# [PROBLEM DETAILS]
Return the following from the records below: each line, word for word, starting with the line that contains "- **Kubernetes and TensorFlow Serving**" and going on through the line that contains "## How to Use", with nothing outside that range.

== == ==

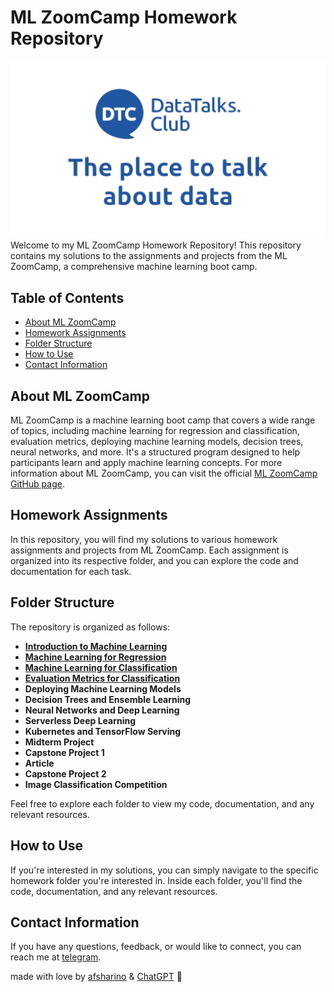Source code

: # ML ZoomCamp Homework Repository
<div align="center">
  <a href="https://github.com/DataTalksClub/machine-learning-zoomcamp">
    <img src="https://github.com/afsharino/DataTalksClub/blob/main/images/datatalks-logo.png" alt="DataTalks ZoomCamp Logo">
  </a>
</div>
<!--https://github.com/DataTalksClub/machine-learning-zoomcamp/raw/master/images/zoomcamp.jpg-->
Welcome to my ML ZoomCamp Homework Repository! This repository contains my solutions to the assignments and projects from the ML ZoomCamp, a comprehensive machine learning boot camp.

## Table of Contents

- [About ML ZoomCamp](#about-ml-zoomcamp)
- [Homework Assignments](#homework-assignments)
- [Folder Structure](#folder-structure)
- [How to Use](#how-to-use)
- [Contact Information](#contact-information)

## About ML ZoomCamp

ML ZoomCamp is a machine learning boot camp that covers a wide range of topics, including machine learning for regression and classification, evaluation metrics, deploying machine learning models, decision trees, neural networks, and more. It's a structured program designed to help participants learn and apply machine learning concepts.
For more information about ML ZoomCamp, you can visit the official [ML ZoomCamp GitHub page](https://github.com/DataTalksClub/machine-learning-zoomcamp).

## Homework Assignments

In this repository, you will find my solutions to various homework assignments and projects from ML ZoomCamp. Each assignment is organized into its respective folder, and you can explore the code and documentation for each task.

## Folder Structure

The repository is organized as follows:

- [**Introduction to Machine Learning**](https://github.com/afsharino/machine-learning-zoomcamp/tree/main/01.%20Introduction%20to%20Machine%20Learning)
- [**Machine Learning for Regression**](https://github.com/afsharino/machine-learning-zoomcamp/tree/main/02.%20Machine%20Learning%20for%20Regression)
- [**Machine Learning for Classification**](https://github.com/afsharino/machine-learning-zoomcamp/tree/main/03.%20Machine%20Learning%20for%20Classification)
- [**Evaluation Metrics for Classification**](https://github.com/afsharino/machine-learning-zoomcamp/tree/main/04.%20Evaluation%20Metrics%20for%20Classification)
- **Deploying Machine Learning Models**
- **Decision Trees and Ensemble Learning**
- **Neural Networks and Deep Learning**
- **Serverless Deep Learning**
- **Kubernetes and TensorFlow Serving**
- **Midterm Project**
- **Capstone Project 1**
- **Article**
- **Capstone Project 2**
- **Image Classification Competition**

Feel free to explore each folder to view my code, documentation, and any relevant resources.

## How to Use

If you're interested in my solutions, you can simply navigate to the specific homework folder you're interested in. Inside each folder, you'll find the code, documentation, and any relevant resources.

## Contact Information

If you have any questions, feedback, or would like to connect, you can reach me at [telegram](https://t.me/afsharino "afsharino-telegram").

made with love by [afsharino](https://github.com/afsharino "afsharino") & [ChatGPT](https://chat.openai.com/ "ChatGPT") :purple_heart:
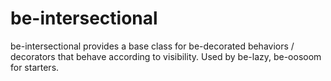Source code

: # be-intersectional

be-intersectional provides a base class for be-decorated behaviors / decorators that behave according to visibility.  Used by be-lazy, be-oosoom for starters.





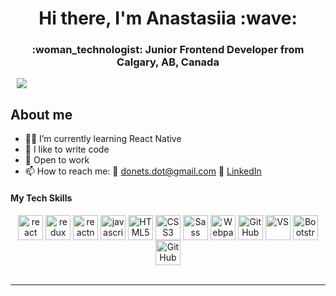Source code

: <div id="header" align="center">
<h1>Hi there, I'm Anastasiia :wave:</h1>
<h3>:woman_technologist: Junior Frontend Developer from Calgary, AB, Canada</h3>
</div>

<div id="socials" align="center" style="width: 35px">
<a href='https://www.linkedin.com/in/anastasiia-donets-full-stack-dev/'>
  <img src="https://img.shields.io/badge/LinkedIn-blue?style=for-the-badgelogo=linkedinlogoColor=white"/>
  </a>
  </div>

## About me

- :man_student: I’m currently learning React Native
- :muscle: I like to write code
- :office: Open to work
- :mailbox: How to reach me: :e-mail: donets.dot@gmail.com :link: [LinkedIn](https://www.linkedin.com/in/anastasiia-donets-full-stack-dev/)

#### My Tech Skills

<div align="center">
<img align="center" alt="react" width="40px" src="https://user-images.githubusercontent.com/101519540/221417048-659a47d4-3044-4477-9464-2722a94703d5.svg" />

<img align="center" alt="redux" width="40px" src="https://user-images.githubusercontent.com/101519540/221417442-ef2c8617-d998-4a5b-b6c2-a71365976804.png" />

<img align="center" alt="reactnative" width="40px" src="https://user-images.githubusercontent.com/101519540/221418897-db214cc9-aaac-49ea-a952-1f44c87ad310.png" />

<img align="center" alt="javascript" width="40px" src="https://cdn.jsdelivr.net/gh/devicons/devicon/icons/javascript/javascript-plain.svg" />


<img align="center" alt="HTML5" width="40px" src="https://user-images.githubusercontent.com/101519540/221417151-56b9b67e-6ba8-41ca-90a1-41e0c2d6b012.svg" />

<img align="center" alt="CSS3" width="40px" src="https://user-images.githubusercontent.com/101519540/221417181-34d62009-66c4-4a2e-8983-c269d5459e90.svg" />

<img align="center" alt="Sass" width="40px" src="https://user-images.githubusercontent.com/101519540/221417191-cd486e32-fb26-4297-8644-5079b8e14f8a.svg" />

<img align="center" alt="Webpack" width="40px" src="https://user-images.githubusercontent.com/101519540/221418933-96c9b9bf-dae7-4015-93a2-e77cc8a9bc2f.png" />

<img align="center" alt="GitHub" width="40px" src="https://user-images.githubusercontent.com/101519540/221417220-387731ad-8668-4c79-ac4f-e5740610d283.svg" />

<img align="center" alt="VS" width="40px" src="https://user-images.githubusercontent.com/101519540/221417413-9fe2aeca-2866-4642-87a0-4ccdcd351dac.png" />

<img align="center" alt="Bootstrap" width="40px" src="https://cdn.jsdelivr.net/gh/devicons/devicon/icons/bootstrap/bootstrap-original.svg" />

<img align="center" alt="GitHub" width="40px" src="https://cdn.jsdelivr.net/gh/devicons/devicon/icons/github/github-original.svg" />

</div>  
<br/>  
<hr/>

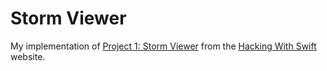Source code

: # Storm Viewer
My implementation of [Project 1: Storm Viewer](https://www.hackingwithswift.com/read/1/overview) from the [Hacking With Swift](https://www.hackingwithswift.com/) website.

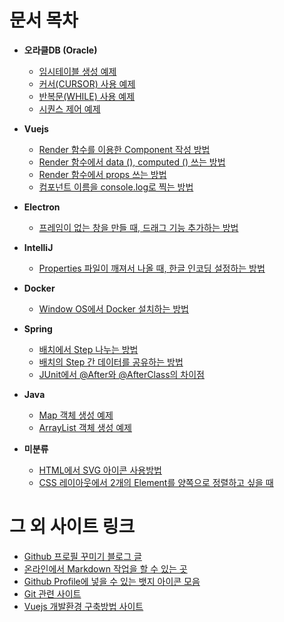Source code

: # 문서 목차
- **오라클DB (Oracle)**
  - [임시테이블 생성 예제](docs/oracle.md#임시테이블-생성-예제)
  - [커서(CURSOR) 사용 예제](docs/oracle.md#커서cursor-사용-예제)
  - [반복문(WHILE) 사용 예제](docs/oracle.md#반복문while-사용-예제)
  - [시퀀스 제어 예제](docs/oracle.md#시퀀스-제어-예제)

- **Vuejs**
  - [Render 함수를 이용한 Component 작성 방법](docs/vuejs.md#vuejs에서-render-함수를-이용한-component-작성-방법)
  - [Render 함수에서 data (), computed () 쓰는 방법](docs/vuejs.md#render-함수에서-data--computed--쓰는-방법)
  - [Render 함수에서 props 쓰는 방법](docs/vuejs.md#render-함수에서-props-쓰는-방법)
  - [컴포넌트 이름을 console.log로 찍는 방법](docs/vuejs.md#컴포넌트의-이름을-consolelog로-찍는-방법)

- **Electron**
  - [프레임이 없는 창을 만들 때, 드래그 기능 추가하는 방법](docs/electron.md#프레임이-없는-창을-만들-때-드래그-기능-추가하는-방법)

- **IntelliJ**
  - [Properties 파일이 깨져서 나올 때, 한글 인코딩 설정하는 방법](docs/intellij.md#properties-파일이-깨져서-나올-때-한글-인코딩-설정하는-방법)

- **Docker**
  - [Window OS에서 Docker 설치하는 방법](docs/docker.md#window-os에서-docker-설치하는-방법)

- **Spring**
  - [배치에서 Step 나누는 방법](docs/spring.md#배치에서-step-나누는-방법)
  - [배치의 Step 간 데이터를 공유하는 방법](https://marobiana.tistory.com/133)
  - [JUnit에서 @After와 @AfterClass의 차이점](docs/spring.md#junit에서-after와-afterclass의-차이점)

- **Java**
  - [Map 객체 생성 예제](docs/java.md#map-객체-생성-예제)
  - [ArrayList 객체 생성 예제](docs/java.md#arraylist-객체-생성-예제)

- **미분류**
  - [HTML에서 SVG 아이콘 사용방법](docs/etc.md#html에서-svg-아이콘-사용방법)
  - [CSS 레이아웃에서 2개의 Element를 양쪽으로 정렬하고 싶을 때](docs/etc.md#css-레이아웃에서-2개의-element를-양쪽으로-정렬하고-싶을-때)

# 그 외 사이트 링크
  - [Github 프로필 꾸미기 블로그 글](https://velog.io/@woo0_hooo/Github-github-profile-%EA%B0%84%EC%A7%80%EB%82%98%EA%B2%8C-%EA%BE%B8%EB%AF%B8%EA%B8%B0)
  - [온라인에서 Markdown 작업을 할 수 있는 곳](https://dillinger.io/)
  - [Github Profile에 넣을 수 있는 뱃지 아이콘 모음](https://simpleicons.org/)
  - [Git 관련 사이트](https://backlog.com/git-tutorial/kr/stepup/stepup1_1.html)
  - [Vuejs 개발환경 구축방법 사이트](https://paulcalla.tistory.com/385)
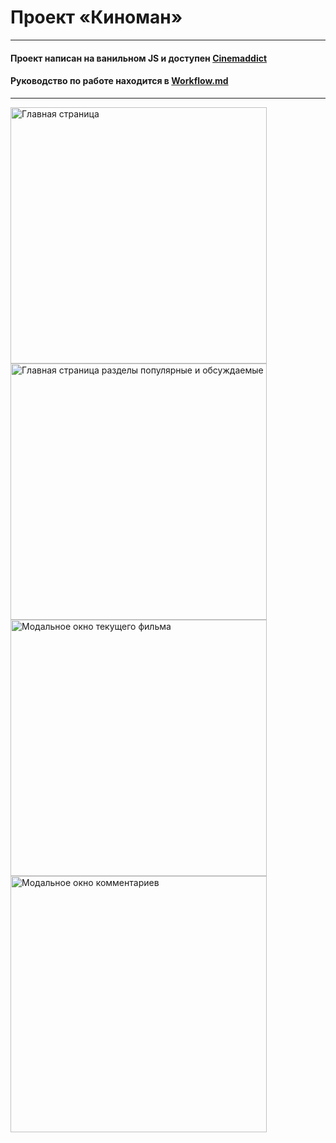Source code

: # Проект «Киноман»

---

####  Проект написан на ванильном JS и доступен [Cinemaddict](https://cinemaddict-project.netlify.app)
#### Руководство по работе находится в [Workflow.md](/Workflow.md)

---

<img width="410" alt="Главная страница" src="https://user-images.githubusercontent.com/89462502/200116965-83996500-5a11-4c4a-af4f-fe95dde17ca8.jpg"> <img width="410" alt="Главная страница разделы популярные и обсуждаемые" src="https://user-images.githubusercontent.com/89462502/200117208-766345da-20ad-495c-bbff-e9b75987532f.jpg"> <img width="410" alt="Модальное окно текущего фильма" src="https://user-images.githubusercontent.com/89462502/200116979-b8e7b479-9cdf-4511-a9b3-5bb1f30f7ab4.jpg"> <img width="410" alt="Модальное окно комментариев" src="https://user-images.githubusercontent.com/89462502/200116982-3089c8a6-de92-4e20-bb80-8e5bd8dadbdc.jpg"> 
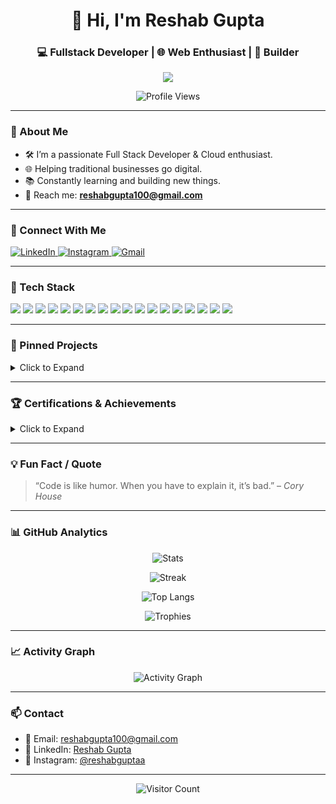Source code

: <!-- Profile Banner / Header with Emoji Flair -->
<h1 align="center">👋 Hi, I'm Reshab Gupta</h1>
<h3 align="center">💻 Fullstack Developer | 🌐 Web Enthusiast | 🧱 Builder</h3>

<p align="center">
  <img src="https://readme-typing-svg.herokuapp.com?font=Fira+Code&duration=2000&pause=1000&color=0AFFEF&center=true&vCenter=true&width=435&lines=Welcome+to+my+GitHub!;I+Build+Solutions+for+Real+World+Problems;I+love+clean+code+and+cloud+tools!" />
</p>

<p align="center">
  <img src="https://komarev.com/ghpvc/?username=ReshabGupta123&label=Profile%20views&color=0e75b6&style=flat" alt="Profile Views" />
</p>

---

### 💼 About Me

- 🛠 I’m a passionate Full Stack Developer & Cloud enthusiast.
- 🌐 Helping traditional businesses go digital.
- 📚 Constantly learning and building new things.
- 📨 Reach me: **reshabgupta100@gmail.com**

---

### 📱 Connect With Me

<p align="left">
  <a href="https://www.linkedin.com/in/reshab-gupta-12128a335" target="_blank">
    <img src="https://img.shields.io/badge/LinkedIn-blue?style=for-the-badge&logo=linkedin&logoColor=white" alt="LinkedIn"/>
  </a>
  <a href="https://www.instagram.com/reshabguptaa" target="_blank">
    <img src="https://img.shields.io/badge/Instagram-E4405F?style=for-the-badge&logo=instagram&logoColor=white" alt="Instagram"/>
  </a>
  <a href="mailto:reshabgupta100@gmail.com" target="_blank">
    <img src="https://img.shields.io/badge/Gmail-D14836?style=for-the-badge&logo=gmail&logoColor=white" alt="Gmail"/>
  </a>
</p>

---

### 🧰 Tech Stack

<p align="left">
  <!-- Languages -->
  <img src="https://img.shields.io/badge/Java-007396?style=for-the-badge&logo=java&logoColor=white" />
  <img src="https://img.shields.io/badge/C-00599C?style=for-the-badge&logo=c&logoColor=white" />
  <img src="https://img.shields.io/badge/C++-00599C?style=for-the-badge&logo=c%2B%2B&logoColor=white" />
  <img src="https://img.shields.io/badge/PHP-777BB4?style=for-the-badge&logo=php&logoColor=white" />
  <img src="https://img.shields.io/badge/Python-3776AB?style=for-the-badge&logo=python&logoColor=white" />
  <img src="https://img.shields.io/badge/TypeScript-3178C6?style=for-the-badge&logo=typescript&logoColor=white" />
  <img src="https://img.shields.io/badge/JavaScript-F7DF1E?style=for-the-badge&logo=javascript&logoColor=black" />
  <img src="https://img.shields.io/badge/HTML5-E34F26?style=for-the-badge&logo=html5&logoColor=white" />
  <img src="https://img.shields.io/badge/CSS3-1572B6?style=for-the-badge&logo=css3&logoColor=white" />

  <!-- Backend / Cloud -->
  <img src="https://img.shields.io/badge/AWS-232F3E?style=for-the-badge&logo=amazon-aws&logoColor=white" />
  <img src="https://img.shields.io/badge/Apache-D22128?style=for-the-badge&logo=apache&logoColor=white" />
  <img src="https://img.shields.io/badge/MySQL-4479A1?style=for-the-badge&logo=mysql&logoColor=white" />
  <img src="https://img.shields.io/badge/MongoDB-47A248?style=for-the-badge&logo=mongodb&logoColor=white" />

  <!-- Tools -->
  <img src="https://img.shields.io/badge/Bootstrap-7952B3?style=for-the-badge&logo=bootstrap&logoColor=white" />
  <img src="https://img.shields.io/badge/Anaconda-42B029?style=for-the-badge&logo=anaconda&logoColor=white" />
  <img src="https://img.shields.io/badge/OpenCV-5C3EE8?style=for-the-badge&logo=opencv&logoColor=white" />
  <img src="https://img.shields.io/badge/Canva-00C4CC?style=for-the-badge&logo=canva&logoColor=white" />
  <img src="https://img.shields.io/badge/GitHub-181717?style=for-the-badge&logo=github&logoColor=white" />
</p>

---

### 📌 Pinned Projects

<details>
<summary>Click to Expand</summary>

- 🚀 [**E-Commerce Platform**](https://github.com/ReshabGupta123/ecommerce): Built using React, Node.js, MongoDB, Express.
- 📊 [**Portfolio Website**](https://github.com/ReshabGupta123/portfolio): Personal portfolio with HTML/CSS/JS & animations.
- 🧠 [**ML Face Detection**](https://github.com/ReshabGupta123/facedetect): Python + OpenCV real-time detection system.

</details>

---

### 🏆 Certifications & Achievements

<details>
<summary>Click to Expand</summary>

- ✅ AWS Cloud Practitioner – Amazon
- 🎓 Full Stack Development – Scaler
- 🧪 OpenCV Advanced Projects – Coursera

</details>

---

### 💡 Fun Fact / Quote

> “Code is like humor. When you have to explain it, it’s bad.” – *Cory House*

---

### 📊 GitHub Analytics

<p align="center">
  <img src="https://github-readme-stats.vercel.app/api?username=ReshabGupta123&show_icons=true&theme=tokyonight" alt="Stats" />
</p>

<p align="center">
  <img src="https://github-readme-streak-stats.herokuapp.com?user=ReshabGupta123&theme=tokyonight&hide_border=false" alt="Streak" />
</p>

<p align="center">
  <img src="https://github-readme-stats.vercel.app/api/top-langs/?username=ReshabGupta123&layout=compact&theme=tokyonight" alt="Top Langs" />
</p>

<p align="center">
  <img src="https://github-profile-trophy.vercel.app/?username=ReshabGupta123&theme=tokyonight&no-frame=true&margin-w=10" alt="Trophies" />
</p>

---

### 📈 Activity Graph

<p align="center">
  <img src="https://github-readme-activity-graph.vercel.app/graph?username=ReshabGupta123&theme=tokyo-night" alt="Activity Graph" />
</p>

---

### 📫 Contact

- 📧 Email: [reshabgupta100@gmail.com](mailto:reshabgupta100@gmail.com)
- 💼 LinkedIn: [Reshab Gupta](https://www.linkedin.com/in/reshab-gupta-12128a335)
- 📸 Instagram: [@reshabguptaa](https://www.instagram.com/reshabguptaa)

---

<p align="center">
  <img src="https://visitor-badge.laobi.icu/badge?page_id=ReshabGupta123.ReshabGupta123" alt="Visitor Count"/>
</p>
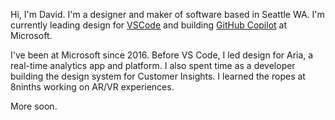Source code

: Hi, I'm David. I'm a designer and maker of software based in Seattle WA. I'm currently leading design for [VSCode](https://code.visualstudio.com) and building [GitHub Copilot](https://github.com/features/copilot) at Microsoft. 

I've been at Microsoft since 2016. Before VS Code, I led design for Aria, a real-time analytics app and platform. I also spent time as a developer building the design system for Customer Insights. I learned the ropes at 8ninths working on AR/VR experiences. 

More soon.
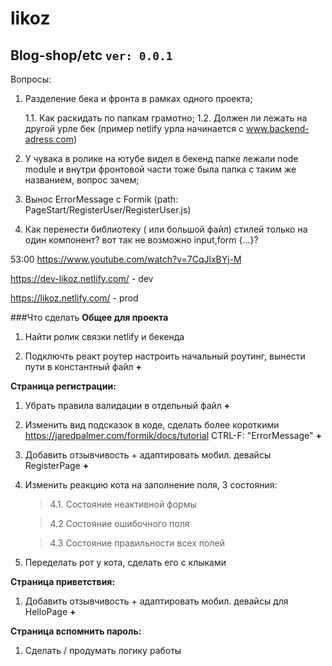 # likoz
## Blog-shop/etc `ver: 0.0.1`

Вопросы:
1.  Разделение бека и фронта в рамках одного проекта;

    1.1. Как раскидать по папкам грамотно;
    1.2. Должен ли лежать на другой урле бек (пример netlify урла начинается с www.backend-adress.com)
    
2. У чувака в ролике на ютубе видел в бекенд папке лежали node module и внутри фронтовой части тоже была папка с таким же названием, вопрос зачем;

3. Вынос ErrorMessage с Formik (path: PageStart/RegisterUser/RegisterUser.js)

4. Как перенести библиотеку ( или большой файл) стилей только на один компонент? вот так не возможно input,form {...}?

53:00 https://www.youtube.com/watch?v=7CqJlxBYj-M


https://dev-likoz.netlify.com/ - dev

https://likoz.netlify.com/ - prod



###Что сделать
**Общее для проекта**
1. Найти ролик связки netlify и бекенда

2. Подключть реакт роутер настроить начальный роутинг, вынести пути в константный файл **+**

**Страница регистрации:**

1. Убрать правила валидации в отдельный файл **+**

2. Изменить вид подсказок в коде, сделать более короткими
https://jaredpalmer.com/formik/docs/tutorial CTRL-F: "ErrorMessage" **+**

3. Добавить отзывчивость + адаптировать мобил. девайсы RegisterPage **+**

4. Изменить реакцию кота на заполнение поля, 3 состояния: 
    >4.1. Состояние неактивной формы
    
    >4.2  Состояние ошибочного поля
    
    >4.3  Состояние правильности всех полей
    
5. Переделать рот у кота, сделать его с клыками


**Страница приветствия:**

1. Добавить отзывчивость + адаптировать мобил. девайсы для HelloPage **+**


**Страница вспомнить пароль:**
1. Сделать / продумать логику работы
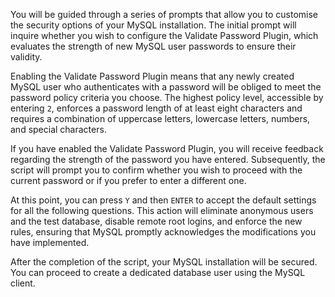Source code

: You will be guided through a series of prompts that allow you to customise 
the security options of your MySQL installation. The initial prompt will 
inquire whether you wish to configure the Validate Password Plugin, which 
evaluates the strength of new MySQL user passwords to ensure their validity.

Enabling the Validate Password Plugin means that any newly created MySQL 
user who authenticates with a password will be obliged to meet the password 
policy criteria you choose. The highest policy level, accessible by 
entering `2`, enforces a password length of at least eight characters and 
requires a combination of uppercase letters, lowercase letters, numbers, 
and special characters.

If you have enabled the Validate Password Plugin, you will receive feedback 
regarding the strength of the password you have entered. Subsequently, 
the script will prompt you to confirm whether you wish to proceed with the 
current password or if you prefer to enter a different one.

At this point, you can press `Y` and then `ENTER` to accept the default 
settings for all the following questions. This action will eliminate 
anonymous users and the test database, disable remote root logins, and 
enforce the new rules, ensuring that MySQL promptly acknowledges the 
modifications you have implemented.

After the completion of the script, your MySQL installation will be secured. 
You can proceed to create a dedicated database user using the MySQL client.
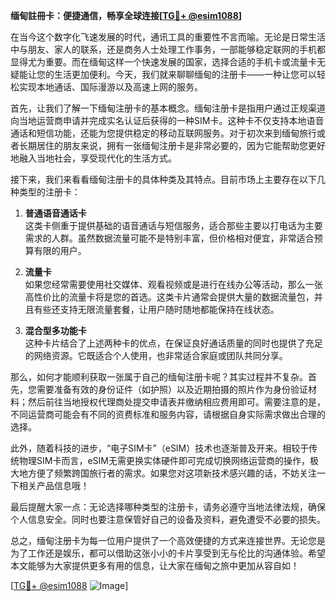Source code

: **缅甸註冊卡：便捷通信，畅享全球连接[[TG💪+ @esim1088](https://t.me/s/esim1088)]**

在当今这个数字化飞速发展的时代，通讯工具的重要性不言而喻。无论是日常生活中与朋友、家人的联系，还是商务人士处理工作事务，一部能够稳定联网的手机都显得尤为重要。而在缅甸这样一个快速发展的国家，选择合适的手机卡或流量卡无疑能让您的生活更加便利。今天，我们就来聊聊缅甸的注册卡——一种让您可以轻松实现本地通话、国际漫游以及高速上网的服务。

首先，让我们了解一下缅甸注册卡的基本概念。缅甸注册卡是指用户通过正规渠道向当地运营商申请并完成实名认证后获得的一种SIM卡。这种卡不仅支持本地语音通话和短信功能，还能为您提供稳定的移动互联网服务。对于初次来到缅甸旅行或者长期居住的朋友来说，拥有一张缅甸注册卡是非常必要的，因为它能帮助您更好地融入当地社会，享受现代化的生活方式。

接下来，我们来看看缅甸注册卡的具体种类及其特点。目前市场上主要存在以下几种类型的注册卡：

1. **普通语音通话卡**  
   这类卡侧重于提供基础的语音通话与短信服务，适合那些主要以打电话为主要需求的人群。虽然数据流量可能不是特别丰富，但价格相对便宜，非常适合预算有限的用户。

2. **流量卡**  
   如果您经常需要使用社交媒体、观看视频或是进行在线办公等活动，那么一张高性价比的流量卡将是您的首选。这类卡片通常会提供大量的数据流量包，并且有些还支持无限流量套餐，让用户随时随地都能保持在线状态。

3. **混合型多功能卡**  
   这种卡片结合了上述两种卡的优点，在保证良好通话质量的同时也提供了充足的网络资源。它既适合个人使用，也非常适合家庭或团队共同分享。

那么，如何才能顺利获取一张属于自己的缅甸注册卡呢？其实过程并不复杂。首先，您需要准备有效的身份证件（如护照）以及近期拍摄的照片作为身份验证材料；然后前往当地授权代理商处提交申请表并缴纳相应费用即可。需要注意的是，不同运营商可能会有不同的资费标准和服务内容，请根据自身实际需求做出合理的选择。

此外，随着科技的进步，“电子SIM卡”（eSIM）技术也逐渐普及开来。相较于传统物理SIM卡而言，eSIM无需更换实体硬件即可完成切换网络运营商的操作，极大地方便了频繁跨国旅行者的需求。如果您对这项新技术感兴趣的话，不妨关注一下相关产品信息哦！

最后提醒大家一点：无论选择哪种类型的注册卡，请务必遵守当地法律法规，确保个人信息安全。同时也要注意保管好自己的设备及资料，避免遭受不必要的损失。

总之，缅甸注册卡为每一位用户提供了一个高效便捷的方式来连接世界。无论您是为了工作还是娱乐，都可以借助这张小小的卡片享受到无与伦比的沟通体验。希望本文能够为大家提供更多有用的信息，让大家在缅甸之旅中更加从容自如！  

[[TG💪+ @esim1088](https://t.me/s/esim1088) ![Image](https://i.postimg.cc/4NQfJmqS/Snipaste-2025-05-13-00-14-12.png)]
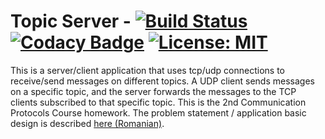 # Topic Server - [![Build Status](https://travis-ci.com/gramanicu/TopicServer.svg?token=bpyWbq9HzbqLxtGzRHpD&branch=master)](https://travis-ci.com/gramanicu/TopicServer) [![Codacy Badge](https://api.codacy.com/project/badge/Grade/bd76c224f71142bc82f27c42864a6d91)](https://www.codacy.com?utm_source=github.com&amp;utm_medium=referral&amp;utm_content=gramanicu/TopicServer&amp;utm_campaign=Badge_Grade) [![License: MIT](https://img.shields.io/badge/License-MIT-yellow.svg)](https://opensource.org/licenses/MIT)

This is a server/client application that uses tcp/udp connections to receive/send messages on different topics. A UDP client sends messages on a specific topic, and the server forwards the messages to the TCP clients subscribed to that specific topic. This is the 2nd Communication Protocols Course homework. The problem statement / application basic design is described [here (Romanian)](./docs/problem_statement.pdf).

== == ==

# [EXERCISE SOLUTION]
- **Kubernetes and TensorFlow Serving**
- **Midterm Project**
- **Capstone Project 1**
- **Article**
- **Capstone Project 2**
- **Image Classification Competition**

Feel free to explore each folder to view my code, documentation, and any relevant resources.

## How to Use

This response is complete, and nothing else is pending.